Un projet artistique transdisciplinaire

Tout au long des dix salles de l’exposition, des points d’écoute permettent aux visiteurs de découvrir une sélection de morceaux de musique illustrant l’œuvre de Watteau. Il s’agit notamment d’extraits d’un concert donné tout récemment au Bozar par le chef et claveciniste spécialiste de musique ancienne William Christie et son ensemble Les Arts Florissants.

On y trouve aussi des partitions de compositeurs contemporains de Watteau, comme Jean-Féry Rebel, François Couperin, Marin Marais ou Arcangelo Corelli, et des instruments d’époque pour lesquels ces morceaux ont été écrits. Mais le projet comprend aussi un véritable volet musical, dont la conception a été confiée au chef français d’origine américaine William Christie (photo). Le fondateur des Arts Florissants occupe d’ailleurs une place centrale dans le cycle de 8 concerts "Watteau et les muses" que présente la section Bozar Music dans le cadre de l’exposition.

Parmi ces concerts, citons notamment celui du 20 mars au Bozar - où l’ensemble Les Talents Lyriques interprètera le ballet "Terpsichore" de Händel en compagnie de l’ensemble de danse baroque Fêtes galantes de Béatrice Massin -, ou encore le projet musical et visuel "La lanterne magique de Monsieur Couperin" (19 avril à la Chapelle Protestante) pendant lequel la salle sera éclairée à la bougie pour permettre des projections féériques d’une lanterne magique en dialogue avec des pièces pour clavecin de Couperin.

Des conférences portant sur la relation entre Watteau et la musique sont en outre organisées au Bozar jusqu’à la fin de l’exposition, le 15 mai prochain, données par des spécialistes français. Enfin, un double CD intitulé "La musique de Watteau" a été réalisé avec la collaboration inédite de la firme Harmonia Mundi.

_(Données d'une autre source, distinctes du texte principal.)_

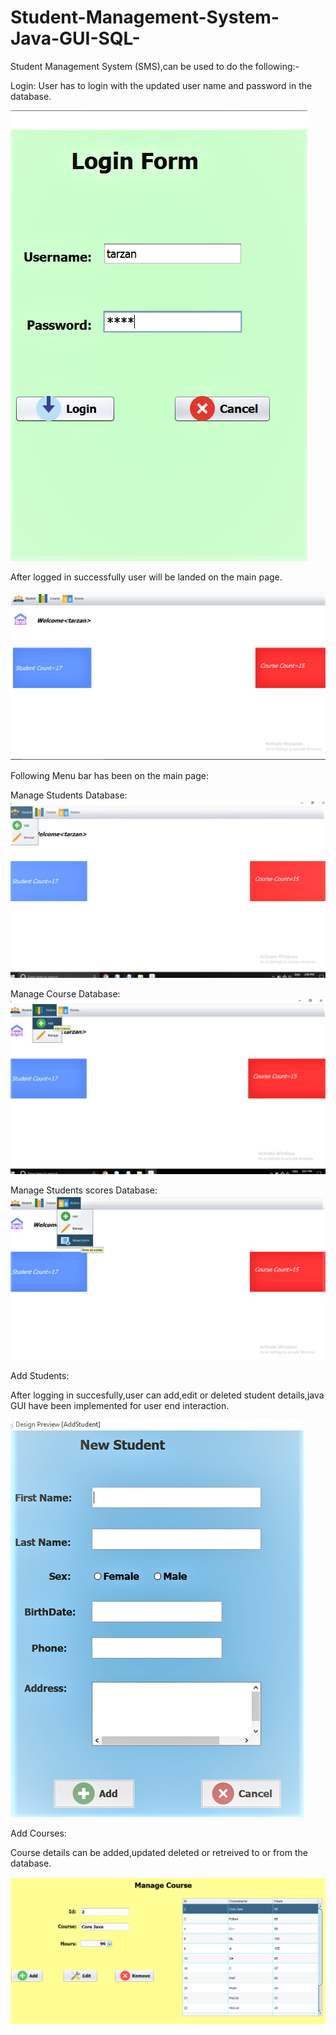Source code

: # Student-Management-System-Java-GUI-SQL-
Student Management System (SMS),can be used to do the following:-

Login:
User has to login with the updated user name and password in the database.

<img src="Project Images/Login Form.png">

After logged in successfully user will be landed on the main page.

<img src="Project Images/Main Form.png">

Following Menu bar has been on the main page:


Manage Students Database: 
<img src="Project Images/Add Student Options.png">


Manage Course Database:
<img src="Project Images/Add Course Options.png">


Manage Students scores Database:
<img src="Project Images/Add Scores Options.png">


Add Students:

After logging in succesfully,user can add,edit or deleted student details,java GUI have been implemented for user end interaction.

<img src="Project Images/Add Student.png">


Add Courses:

Course details can be added,updated deleted or retreived to or from the database.

<img src="Project Images/Manage Courses.png">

L’exposition "Antoine Watteau. La leçon de musique" est à voir au Palais des Beaux-Arts de Bruxelles jusqu’au 15 mai 2013, du mardi au dimanche de 10 à 18h (nocturne jusqu’à 21h le jeudi). Adresse : Rue Ravenstein 23 à 1000 Bruxelles.

Informations sur www.bozar.be ou au 0032 2 507 89 89.

L’exposition sera ensuite montrée au Palais des Beaux-Arts de Lille (France).